First, why did it take so long? Second, why now? Without doubt very influential forces had been involved in the Lazarenko case and very many found it vitally important to distance themselves from him. Several days ago Deputy General Prosecutor Oleksiy Bahanets announced that the criminal cases relating to the assassinations of former NBU President Vadym Hetman and People’s Deputy Yevhen Shcherban had been forwarded to a court of law. Both cases are being heard together and both incriminate Pavlo Lazarenko. Also, before putting the draft resolution to a vote in the parliament, as proposed by SDPU(o) leader Viktor Medvedchuk and Communist Heorhy Kriuchkov, Speaker Ivan Pliushch presented a polarized draft by Deputies Chobit and Shyshkin to the effect that stripping Lazarenko of deputy status was “unacceptable.” Mr. Pliushch did not bother to explain precisely what that unacceptability was all about. Maybe this is a coincidence, but the final resolution was passed on the date when US experts were checking the authenticity of former Major Melnychenko’s tapes, and that issue remains expressly obscure. The strange thing is that the US experts got hold of the recordings shortly before the parliamentary elections in Ukraine. The California Northern District Court ordered Mykola Melnychenko to hand all recordings in his possession over to the Department of Justice. They say that Lazarenko’s lawyers are also very interested in gaining access to the tapes, hoping that, if and when the recordings become public knowledge, their client’s case will take a new turn.
Be it as it may, it is safe to assume that the end of Lazarenko’s parliamentary career on February 7 was completely unforeseen. Even Batkivshchyna and Reforms-Congress fractions voted for the resolution — against Lazarenko — for reasons that are only too well understood.

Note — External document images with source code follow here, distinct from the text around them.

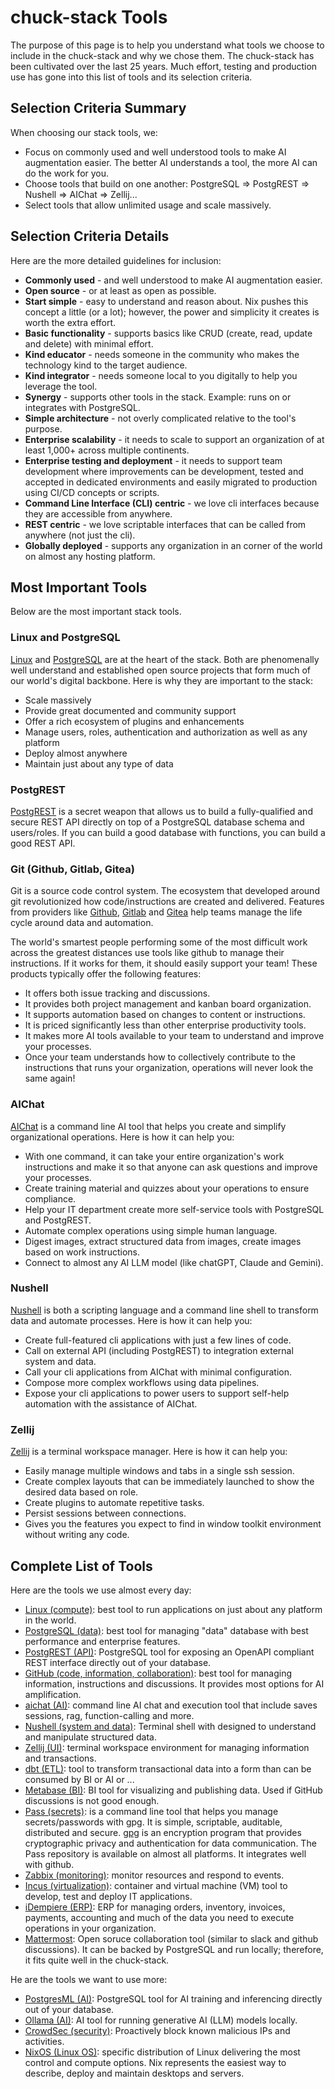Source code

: # chuck-stack Tools

The purpose of this page is to help you understand what tools we choose to include in the chuck-stack and why we chose them. The chuck-stack has been cultivated over the last 25 years. Much effort, testing and production use has gone into this list of tools and its selection criteria.

## Selection Criteria Summary

When choosing our stack tools, we:

- Focus on commonly used and well understood tools to make AI augmentation easier. The better AI understands a tool, the more AI can do the work for you.
- Choose tools that build on one another: PostgreSQL => PostgREST => Nushell => AIChat => Zellij...
- Select tools that allow unlimited usage and scale massively.

## Selection Criteria Details

Here are the more detailed guidelines for inclusion:

- **Commonly used** - and well understood to make AI augmentation easier.
- **Open source** - or at least as open as possible.
- **Start simple** - easy to understand and reason about. Nix pushes this concept a little (or a lot); however, the power and simplicity it creates is worth the extra effort.
- **Basic functionality** - supports basics like CRUD (create, read, update and delete) with minimal effort.
- **Kind educator** - needs someone in the community who makes the technology kind to the target audience.
- **Kind integrator** - needs someone local to you digitally to help you leverage the tool.
- **Synergy** - supports other tools in the stack. Example: runs on or integrates with PostgreSQL.
- **Simple architecture** - not overly complicated relative to the tool's purpose.
- **Enterprise scalability** - it needs to scale to support an organization of at least 1,000+ across multiple continents.
- **Enterprise testing and deployment** - it needs to support team development where improvements can be development, tested and accepted in dedicated environments and easily migrated to production using CI/CD concepts or scripts.
- **Command Line Interface (CLI) centric** - we love cli interfaces because they are accessible from anywhere.
- **REST centric** - we love scriptable interfaces that can be called from anywhere (not just the cli).
- **Globally deployed** - supports any organization in an corner of the world on almost any hosting platform.

## Most Important Tools

Below are the most important stack tools.

### Linux and PostgreSQL

[Linux](https://www.linux.org/) and [PostgreSQL](https://www.postgresql.org/) are at the heart of the stack. Both are phenomenally well understand and established open source projects that form much of our world's digital backbone. Here is why they are important to the stack:

- Scale massively
- Provide great documented and community support
- Offer a rich ecosystem of plugins and enhancements
- Manage users, roles, authentication and authorization as well as any platform
- Deploy almost anywhere
- Maintain just about any type of data

### PostgREST

[PostgREST](https://postgrest.org/) is a secret weapon that allows us to build a fully-qualified and secure REST API directly on top of a PostgreSQL database schema and users/roles. If you can build a good database with functions, you can build a good REST API.

### Git (Github, Gitlab, Gitea)

Git is a source code control system. The ecosystem that developed around git revolutionized how code/instructions are created and delivered. Features from providers like [Github](https://github.com), [Gitlab](https://gitlab.com/) and [Gitea](https://gitea.com/) help teams manage the life cycle around data and automation.

The world's smartest people performing some of the most difficult work across the greatest distances use tools like github to manage their instructions. If it works for them, it should easily support your team! These products typically offer the following features:

- It offers both issue tracking and discussions.
- It provides both project management and kanban board organization.
- It supports automation based on changes to content or instructions.
- It is priced significantly less than other enterprise productivity tools.
- It makes more AI tools available to your team to understand and improve your processes.
- Once your team understands how to collectively contribute to the instructions that runs your organization, operations will never look the same again!

### AIChat

[AIChat](https://github.com/sigoden/aichat) is a command line AI tool that helps you create and simplify organizational operations. Here is how it can help you:

- With one command, it can take your entire organization's work instructions and make it so that anyone can ask questions and improve your processes.
- Create training material and quizzes about your operations to ensure compliance.
- Help your IT department create more self-service tools with PostgreSQL and PostgREST.
- Automate complex operations using simple human language.
- Digest images, extract structured data from images, create images based on work instructions.
- Connect to almost any AI LLM model (like chatGPT, Claude and Gemini).

### Nushell

[Nushell](https://www.nushell.sh) is both a scripting language and a command line shell to transform data and automate processes. Here is how it can help you:

- Create full-featured cli applications with just a few lines of code.
- Call on external API (including PostgREST) to integration external system and data.
- Call your cli applications from AIChat with minimal configuration.
- Compose more complex workflows using data pipelines.
- Expose your cli applications to power users to support self-help automation with the assistance of AIChat.

### Zellij

[Zellij](https://zellij.dev/) is a terminal workspace manager. Here is how it can help you:

- Easily manage multiple windows and tabs in a single ssh session.
- Create complex layouts that can be immediately launched to show the desired data based on role.
- Create plugins to automate repetitive tasks.
- Persist sessions between connections.
- Gives you the features you expect to find in window toolkit environment without writing any code.

## Complete List of Tools

Here are the tools we use almost every day:

- [Linux (compute)](https://en.wikipedia.org/wiki/Linux): best tool to run applications on just about any platform in the world.
- [PostgreSQL (data)](https://www.postgresql.org/): best tool for managing "data" database with best performance and enterprise features.
- [PostgREST (API)](https://postgrest.org/): PostgreSQL tool for exposing an OpenAPI compliant REST interface directly out of your database.
- [GitHub (code, information, collaboration)](https://github.com/): best tool for managing information, instructions and discussions. It provides most options for AI amplification.
- [aichat (AI)](https://github.com/sigoden/aichat): command line AI chat and execution tool that include saves sessions, rag, function-calling and more.
- [Nushell (system and data)](https://www.nushell.sh/): Terminal shell with designed to understand and manipulate structured data.
- [Zellij (UI)](https://www.zellij.dev/): terminal workspace environment for managing information and transactions.
- [dbt (ETL)](https://www.getdbt.com/): tool to transform transactional data into a form than can be consumed by BI or AI or ...
- [Metabase (BI)](https://www.metabase.com/): BI tool for visualizing and publishing data. Used if GitHub discussions is not good enough.
- [Pass (secrets)](https://passwordstore.org/): is a command line tool that helps you manage secrets/passwords with gpg. It is simple, scriptable, auditable, distributed and secure. [gpg](https://gnupg.org/) is an encryption program that provides cryptographic privacy and authentication for data communication. The Pass repository is available on almost all platforms. It integrates well with github.
- [Zabbix (monitoring)](https://www.zabbix.com/): monitor resources and respond to events.
- [Incus (virtualization)](https://linuxcontainers.org/incus/docs/main/): container and virtual machine (VM) tool to develop, test and deploy IT applications.
- [iDempiere (ERP)](https://www.idempiere.org/): ERP for managing orders, inventory, invoices, payments, accounting and much of the data you need to execute operations in your organization.
- [Mattermost](https://mattermost.com/): Open soruce collaboration tool (similar to slack and github discussions). It can be backed by PostgreSQL and run locally; therefore, it fits quite well in the chuck-stack.

He are the tools we want to use more:

- [PostgresML (AI)](https://postgresml.org/): PostgreSQL tool for AI training and inferencing directly out of your database.
- [Ollama (AI)](https://ollama.com/): AI tool for running generative AI (LLM) models locally.
- [CrowdSec (security)](https://www.crowdsec.net/): Proactively block known malicious IPs and activities.
- [NixOS (Linux OS)](https://nixos.org/): specific distribution of Linux delivering the most control and compute options. Nix represents the easiest way to describe, deploy and maintain desktops and servers.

Interestingly, the expulsion saga received a new picturesque episode not so long ago. Viktor Zherdytsky, former president of Hradobank and current people’s deputy, was registered as a candidate people’s deputy in territorial constituency No. 75 by the Transcarpathian district election committee, albeit the second time around. This hopeful is currently in a detention cell pending trial in Hanover, Germany, on charges of embezzling DM 4 million meant as compensation for Ukrainian Ostarbeiters. At first, the district election committee refused registration, referring to Zherdytsky’s prolonged absence from Ukraine and the fact that copies rather than originals of the required documents were submitted. But the copies were promptly replaced by originals and the arrested candidate’s absence was recognized by the commission as being in conformity with “the international treaties currently in effect” and the election law. As for the man himself, the German court is expected to pass judgment in his case before the end of March (timing it to the election date in Ukraine?). Suppose Zherdytsky is found guilty? Will it be the same as in the Lazarenko case? Will he be eventually stripped of the people’s deputy status? Is this some vicious circle?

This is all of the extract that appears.